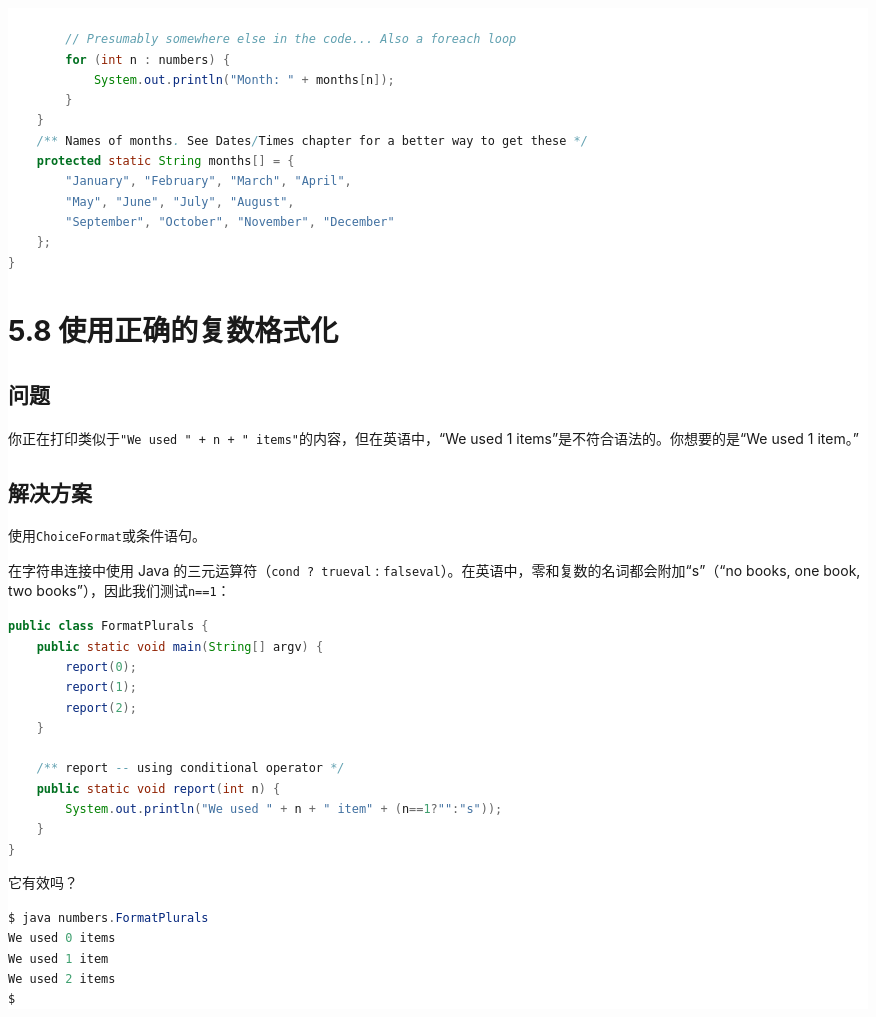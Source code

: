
```java

        // Presumably somewhere else in the code... Also a foreach loop
        for (int n : numbers) {
            System.out.println("Month: " + months[n]);
        }
    }
    /** Names of months. See Dates/Times chapter for a better way to get these */
    protected static String months[] = {
        "January", "February", "March", "April",
        "May", "June", "July", "August",
        "September", "October", "November", "December"
    };
}
```

# 5.8 使用正确的复数格式化

## 问题

你正在打印类似于`"We used " + n + " items"`的内容，但在英语中，“We used 1 items”是不符合语法的。你想要的是“We used 1 item。”

## 解决方案

使用`ChoiceFormat`或条件语句。

在字符串连接中使用 Java 的三元运算符（`cond ? trueval` : `falseval`）。在英语中，零和复数的名词都会附加“s”（“no books, one book, two books”），因此我们测试`n==1`：

```java
public class FormatPlurals {
    public static void main(String[] argv) {
        report(0);
        report(1);
        report(2);
    }

    /** report -- using conditional operator */
    public static void report(int n) {
        System.out.println("We used " + n + " item" + (n==1?"":"s"));
    }
}
```

它有效吗？

```java
$ java numbers.FormatPlurals
We used 0 items
We used 1 item
We used 2 items
$
```

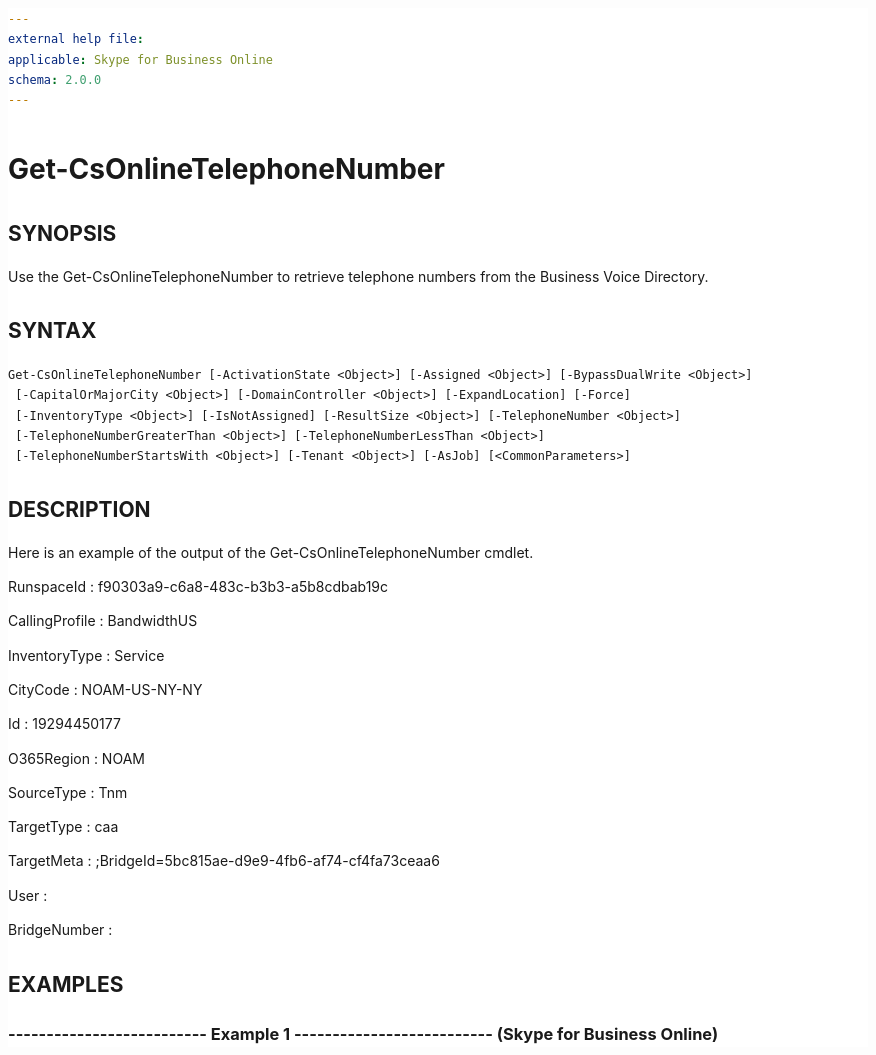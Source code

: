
 ```yaml
---
external help file: 
applicable: Skype for Business Online
schema: 2.0.0
---
```


# Get-CsOnlineTelephoneNumber

## SYNOPSIS
Use the Get-CsOnlineTelephoneNumber to retrieve telephone numbers from the Business Voice Directory.

## SYNTAX

```
Get-CsOnlineTelephoneNumber [-ActivationState <Object>] [-Assigned <Object>] [-BypassDualWrite <Object>]
 [-CapitalOrMajorCity <Object>] [-DomainController <Object>] [-ExpandLocation] [-Force]
 [-InventoryType <Object>] [-IsNotAssigned] [-ResultSize <Object>] [-TelephoneNumber <Object>]
 [-TelephoneNumberGreaterThan <Object>] [-TelephoneNumberLessThan <Object>]
 [-TelephoneNumberStartsWith <Object>] [-Tenant <Object>] [-AsJob] [<CommonParameters>]
```

## DESCRIPTION
Here is an example of the output of the Get-CsOnlineTelephoneNumber cmdlet.

RunspaceId : f90303a9-c6a8-483c-b3b3-a5b8cdbab19c

CallingProfile : BandwidthUS

InventoryType : Service

CityCode : NOAM-US-NY-NY

Id : 19294450177

O365Region : NOAM

SourceType : Tnm

TargetType : caa

TargetMeta : ;BridgeId=5bc815ae-d9e9-4fb6-af74-cf4fa73ceaa6

User :

BridgeNumber :

## EXAMPLES

### -------------------------- Example 1 -------------------------- (Skype for Business Online)
```

```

☆ ☆ ☆

_How to complete this task:_ Each line of the data that contains "public" should be counted; please give only the number.

_Exercise output:_ 3